**What you need to do**.
Scan the entries below for lines holding "posterior". Give the number of such lines alone.

**Supplied material**.
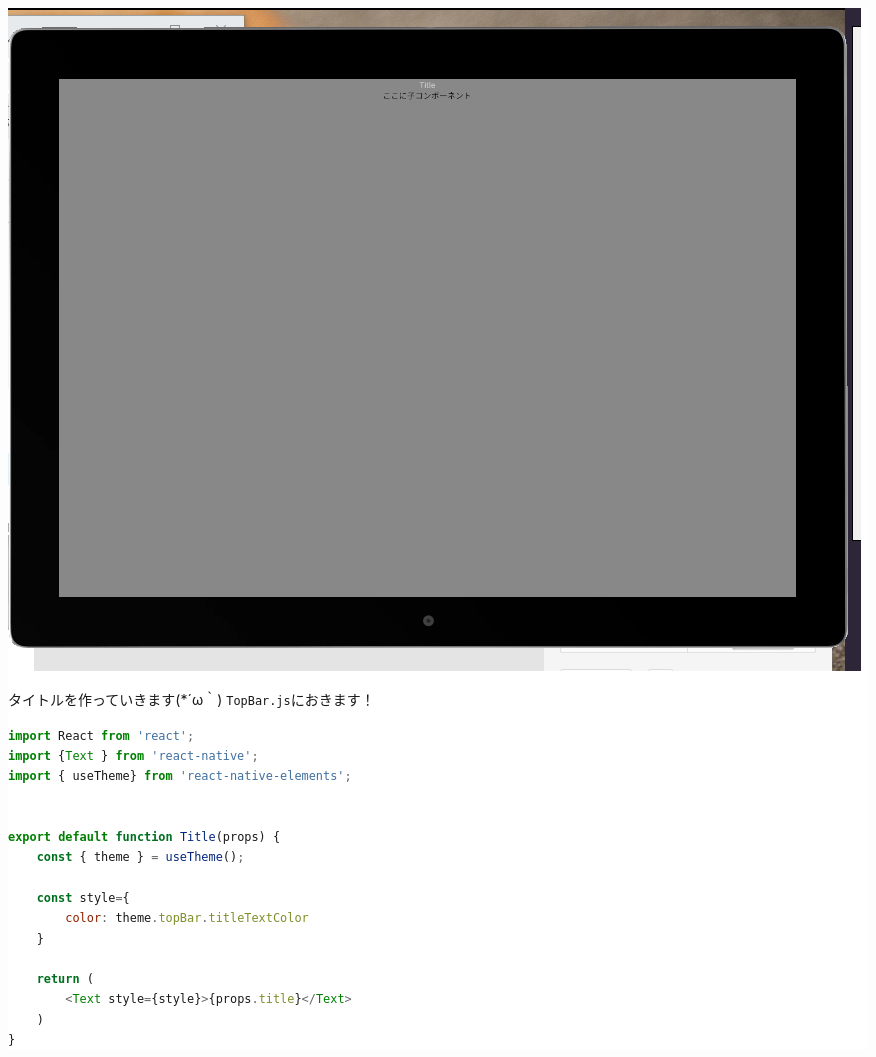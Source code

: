 ![picture 9](images/e7f263d9ed3fbde529ba4cd73b9450be0726418bd84eab813df0cd2930e6d28d.png)  

タイトルを作っていきます(*´ω｀)
`TopBar.js`におきます！

```javascript
import React from 'react';
import {Text } from 'react-native';
import { useTheme} from 'react-native-elements';


export default function Title(props) {
    const { theme } = useTheme();

    const style={
        color: theme.topBar.titleTextColor
    }

    return (
        <Text style={style}>{props.title}</Text>
    )
}
```
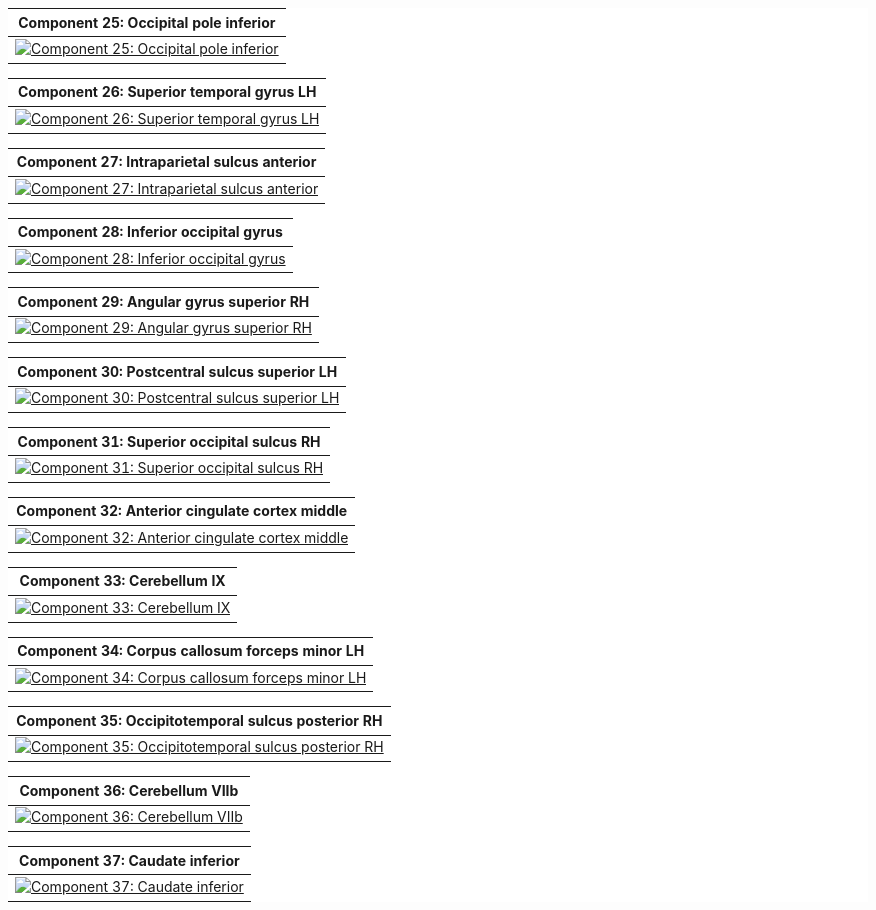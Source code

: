 | Component 25: Occipital pole inferior |  
|:---:|  
| [![Component 25: Occipital pole inferior](256/final/24.jpg "Component 25: Occipital pole inferior")](256/html/25.html)|

| Component 26: Superior temporal gyrus LH |  
|:---:|  
| [![Component 26: Superior temporal gyrus LH](256/final/25.jpg "Component 26: Superior temporal gyrus LH")](256/html/26.html)|

| Component 27: Intraparietal sulcus anterior |  
|:---:|  
| [![Component 27: Intraparietal sulcus anterior](256/final/26.jpg "Component 27: Intraparietal sulcus anterior")](256/html/27.html)|

| Component 28: Inferior occipital gyrus |  
|:---:|  
| [![Component 28: Inferior occipital gyrus](256/final/27.jpg "Component 28: Inferior occipital gyrus")](256/html/28.html)|

| Component 29: Angular gyrus superior RH |  
|:---:|  
| [![Component 29: Angular gyrus superior RH](256/final/28.jpg "Component 29: Angular gyrus superior RH")](256/html/29.html)|

| Component 30: Postcentral sulcus superior LH |  
|:---:|  
| [![Component 30: Postcentral sulcus superior LH](256/final/29.jpg "Component 30: Postcentral sulcus superior LH")](256/html/30.html)|

| Component 31: Superior occipital sulcus RH |  
|:---:|  
| [![Component 31: Superior occipital sulcus RH](256/final/30.jpg "Component 31: Superior occipital sulcus RH")](256/html/31.html)|

| Component 32: Anterior cingulate cortex middle |  
|:---:|  
| [![Component 32: Anterior cingulate cortex middle](256/final/31.jpg "Component 32: Anterior cingulate cortex middle")](256/html/32.html)|

| Component 33: Cerebellum IX |  
|:---:|  
| [![Component 33: Cerebellum IX](256/final/32.jpg "Component 33: Cerebellum IX")](256/html/33.html)|

| Component 34: Corpus callosum forceps minor LH |  
|:---:|  
| [![Component 34: Corpus callosum forceps minor LH](256/final/33.jpg "Component 34: Corpus callosum forceps minor LH")](256/html/34.html)|

| Component 35: Occipitotemporal sulcus posterior RH |  
|:---:|  
| [![Component 35: Occipitotemporal sulcus posterior RH](256/final/34.jpg "Component 35: Occipitotemporal sulcus posterior RH")](256/html/35.html)|

| Component 36: Cerebellum VIIb |  
|:---:|  
| [![Component 36: Cerebellum VIIb](256/final/35.jpg "Component 36: Cerebellum VIIb")](256/html/36.html)|

| Component 37: Caudate inferior |  
|:---:|  
| [![Component 37: Caudate inferior](256/final/36.jpg "Component 37: Caudate inferior")](256/html/37.html)|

**Response for this exercise**.
2